45 - User System-level API / RFD / Oxide

RFD

Authors

Updated

Operators of the rack are going to want endpoints to get metrics and other data at a more global view than per project or virtual machine. The following endpoints are aimed towards operators.

RFD 4 User Facing API Design defines some default behavior for the API which will also apply to the API components defined here.

Metrics

In the user interface, we will want to display graphs for operators on the current status of their system. We will want them to also be able to get capacity and utilization metrics from the API. Operators should be able to view global metrics as well as drill down into individual racks and sleds. They should also be able to view how individual users are utilizing their compute as well as filter based off project. These APIs are going to need to be easy to use but also easy to customize the results that are returned based off the information they want.

Operators should also be able to make custom dashboards and custom utilization reports that are saved to their accounts in the user interface for Oxide. This is not necessary for our MVP, we can wait until it is requested by the user.

SQL Query interface

A SQL-interface for querying metrics. This has been mocked up in Figma. It would allow you to query any data we store.

Performace Metrics

Most important for v1

How is Disk I/O over time?
How is network latency?
Are my disks getting slower over time?

You will also want to be alerted when any of these get below a certain threshold.

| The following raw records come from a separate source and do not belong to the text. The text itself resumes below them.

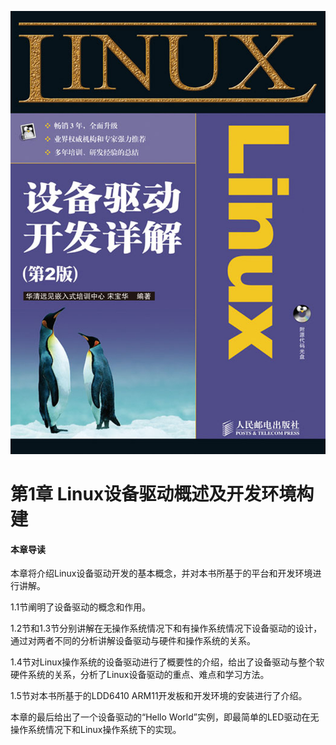 ![cover.jpg](../images/cover.jpg)
# 第1章 Linux设备驱动概述及开发环境构建

#### 本章导读

本章将介绍Linux设备驱动开发的基本概念，并对本书所基于的平台和开发环境进行讲解。

1.1节阐明了设备驱动的概念和作用。

1.2节和1.3节分别讲解在无操作系统情况下和有操作系统情况下设备驱动的设计，通过对两者不同的分析讲解设备驱动与硬件和操作系统的关系。

1.4节对Linux操作系统的设备驱动进行了概要性的介绍，给出了设备驱动与整个软硬件系统的关系，分析了Linux设备驱动的重点、难点和学习方法。

1.5节对本书所基于的LDD6410 ARM11开发板和开发环境的安装进行了介绍。

本章的最后给出了一个设备驱动的“Hello World”实例，即最简单的LED驱动在无操作系统情况下和Linux操作系统下的实现。



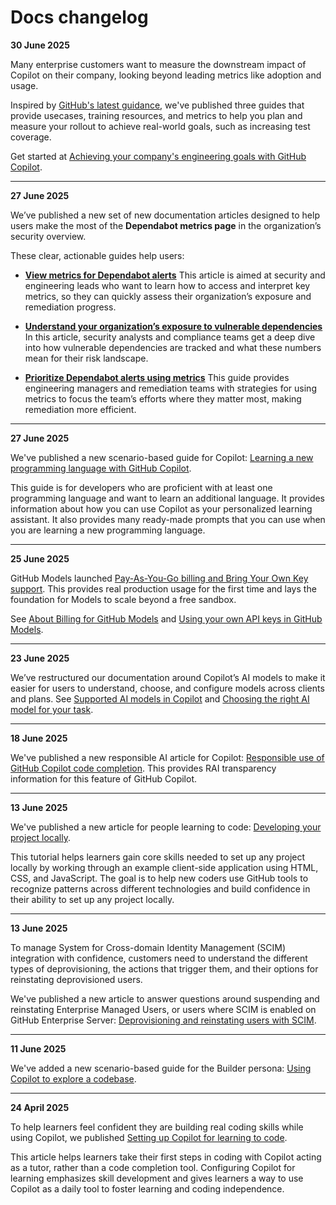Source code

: # Docs changelog

**30 June 2025**

Many enterprise customers want to measure the downstream impact of Copilot on their company, looking beyond leading metrics like adoption and usage.

Inspired by [GitHub's latest guidance](https://resources.github.com/engineering-system-success-playbook/), we've published three guides that provide usecases, training resources, and metrics to help you plan and measure your rollout to achieve real-world goals, such as increasing test coverage.

Get started at [Achieving your company's engineering goals with GitHub Copilot](https://docs.github.com/en/copilot/get-started/achieve-engineering-goals).

<hr>

**27 June 2025**

We’ve published a new set of new documentation articles designed to help users make the most of the **Dependabot metrics page** in the organization’s security overview.

These clear, actionable guides help users:

- **[View metrics for Dependabot alerts](https://docs.github.com/en/enterprise-cloud@latest/code-security/security-overview/viewing-metrics-for-dependabot-alerts)**
  This article is aimed at security and engineering leads who want to learn how to access and interpret key metrics, so they can quickly assess their organization’s exposure and remediation progress.

- **[Understand your organization’s exposure to vulnerable dependencies](https://docs.github.com/en/enterprise-cloud@latest/code-security/securing-your-organization/understanding-your-organizations-exposure-to-vulnerabilites/about-your-exposure-to-vulnerable-dependencies)**
  In this article, security analysts and compliance teams get a deep dive into how vulnerable dependencies are tracked and what these numbers mean for their risk landscape.

- **[Prioritize Dependabot alerts using metrics](https://docs.github.com/en/enterprise-cloud@latest/code-security/securing-your-organization/understanding-your-organizations-exposure-to-vulnerabilites/prioritizing-dependabot-alerts-using-metrics)**
  This guide provides engineering managers and remediation teams with strategies for using metrics to focus the team’s efforts where they matter most, making remediation more efficient.

<hr>

**27 June 2025**

We've published a new scenario-based guide for Copilot: [Learning a new programming language with GitHub Copilot](https://docs.github.com/en/copilot/tutorials/learning-a-new-programming-language-with-github-copilot).

This guide is for developers who are proficient with at least one programming language and want to learn an additional language. It provides information about how you can use Copilot as your personalized learning assistant. It also provides many ready-made prompts that you can use when you are learning a new programming language.

<hr>

**25 June 2025**

GitHub Models launched [Pay-As-You-Go billing and Bring Your Own Key support](https://github.blog/changelog/2025-06-24-github-models-now-supports-moving-beyond-free-limits/). This provides real production usage for the first time and lays the foundation for Models to scale beyond a free sandbox.

See [About Billing for GitHub Models](https://docs.github.com/billing/managing-billing-for-your-products/about-billing-for-github-models) and [Using your own API keys in GitHub Models](https://docs.github.com/github-models/github-models-at-scale/set-up-custom-model-integration-models-byok).

<hr>

**23 June 2025**

We’ve restructured our documentation around Copilot’s AI models to make it easier for users to understand, choose, and configure models across clients and plans. See [Supported AI models in Copilot](https://docs.github.com/copilot/using-github-copilot/ai-models/supported-ai-models-in-copilot) and [Choosing the right AI model for your task](https://docs.github.com/copilot/using-github-copilot/ai-models/choosing-the-right-ai-model-for-your-task).

<hr>

**18 June 2025**

We've published a new responsible AI article for Copilot: [Responsible use of GitHub Copilot code completion](https://docs.github.com/copilot/responsible-use-of-github-copilot-features/responsible-use-of-github-copilot-code-completion). This provides RAI transparency information for this feature of GitHub Copilot.

<hr>

**13 June 2025**

We've published a new article for people learning to code: [Developing your project locally](https://docs.github.com/get-started/learning-to-code/developing-your-project-locally).

This tutorial helps learners gain core skills needed to set up any project locally by working through an example client-side application using HTML, CSS, and JavaScript. The goal is to help new coders use GitHub tools to recognize patterns across different technologies and build confidence in their ability to set up any project locally.

<hr>

**13 June 2025**

To manage System for Cross-domain Identity Management (SCIM) integration with confidence, customers need to understand the different types of deprovisioning, the actions that trigger them, and their options for reinstating deprovisioned users.

We've published a new article to answer questions around suspending and reinstating Enterprise Managed Users, or users where SCIM is enabled on GitHub Enterprise Server: [Deprovisioning and reinstating users with SCIM](https://docs.github.com/enterprise-cloud@latest/admin/managing-iam/provisioning-user-accounts-with-scim/deprovisioning-and-reinstating-users).

<hr>

**11 June 2025**

We've added a new scenario-based guide for the Builder persona: [Using Copilot to explore a codebase](https://docs.github.com/copilot/tutorials/using-copilot-to-explore-a-codebase).

<hr>

**24 April 2025**

To help learners feel confident they are building real coding skills while using Copilot, we published [Setting up Copilot for learning to code](https://docs.github.com/get-started/learning-to-code/setting-up-copilot-for-learning-to-code).

This article helps learners take their first steps in coding with Copilot acting as a tutor, rather than a code completion tool. Configuring Copilot for learning emphasizes skill development and gives learners a way to use Copilot as a daily tool to foster learning and coding independence.
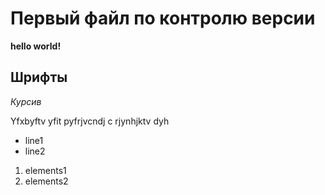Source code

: # Первый файл по контролю версии

**hello world!**

## Шрифты 

*Курсив*

Yfxbyftv yfit pyfrjvcndj c rjynhjktv dyh

* line1
* line2

1. elements1
2. elements2

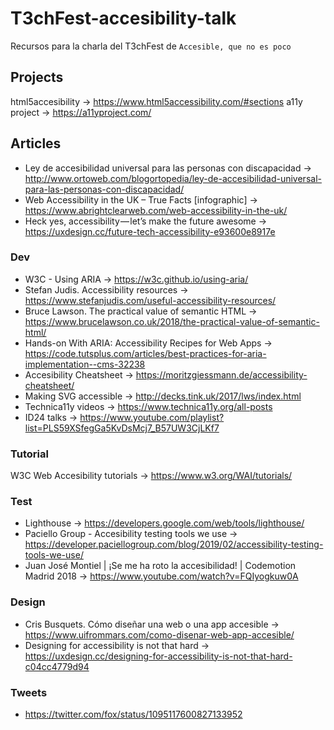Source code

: # T3chFest-accesibility-talk
Recursos para la charla del T3chFest de `Accesible, que no es poco`

## Projects
html5accesibility -> https://www.html5accessibility.com/#sections
a11y project -> https://a11yproject.com/

## Articles

- Ley de accesibilidad universal para las personas con discapacidad -> http://www.ortoweb.com/blogortopedia/ley-de-accesibilidad-universal-para-las-personas-con-discapacidad/
- Web Accessibility in the UK – True Facts [infographic] -> https://www.abrightclearweb.com/web-accessibility-in-the-uk/
- Heck yes, accessibility — let’s make the future awesome -> https://uxdesign.cc/future-tech-accessibility-e93600e8917e

### Dev
- W3C - Using ARIA -> https://w3c.github.io/using-aria/
- Stefan Judis. Accessibility resources -> https://www.stefanjudis.com/useful-accessibility-resources/
- Bruce Lawson. The practical value of semantic HTML -> https://www.brucelawson.co.uk/2018/the-practical-value-of-semantic-html/
- Hands-on With ARIA: Accessibility Recipes for Web Apps -> https://code.tutsplus.com/articles/best-practices-for-aria-implementation--cms-32238
- Accesibility Cheatsheet -> https://moritzgiessmann.de/accessibility-cheatsheet/
- Making SVG accessible -> http://decks.tink.uk/2017/lws/index.html
- Technica11y videos -> https://www.technica11y.org/all-posts
- ID24 talks -> https://www.youtube.com/playlist?list=PLS59XSfegGa5KvDsMcj7_B57UW3CjLKf7

### Tutorial
W3C Web Accesibility tutorials -> https://www.w3.org/WAI/tutorials/

### Test
- Lighthouse -> https://developers.google.com/web/tools/lighthouse/
- Paciello Group - Accesibility testing tools we use -> https://developer.paciellogroup.com/blog/2019/02/accessibility-testing-tools-we-use/
- Juan José Montiel | ¡Se me ha roto la accesibilidad! | Codemotion Madrid 2018 -> https://www.youtube.com/watch?v=FQIyogkuw0A

### Design
- Cris Busquets. Cómo diseñar una web o una app accesible -> https://www.uifrommars.com/como-disenar-web-app-accesible/
- Designing for accessibility is not that hard -> https://uxdesign.cc/designing-for-accessibility-is-not-that-hard-c04cc4779d94

### Tweets
 - https://twitter.com/fox/status/1095117600827133952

Questions operators answer

Operators will want to answer the following questions:

How much capacity do I have?
How much of that capacity is used?
How has that usage changed over time?
How is each resource that I care about being used?
- CPU
- DRAM
- Storage
- Network
Who is using these resources?
- Who is using the most of these?
- How has the usage changed over time?
- Is anyone up against their resource cap?
- If I need to free up resources, who has never used all of theirs?
What is the above on a per project basis?
What is this utilization on a per server basis?
What is this utilization on a per rack basis?
What if I want to do a custom utilization report?
How do I know when I am getting low on capacity?
What should I look at to know that I should?
What is the capacity and utilization on a project/user/organization basis?

All the above questions should be able to be answered by the metrics API.

The ability to set up custom notifications on various metrics if they get to a certain limit would be awesome. Also a way to know that an operator needs to increase their capacity would be great, that way they can more easily scale their Oxide racks before it starts to effect their end users.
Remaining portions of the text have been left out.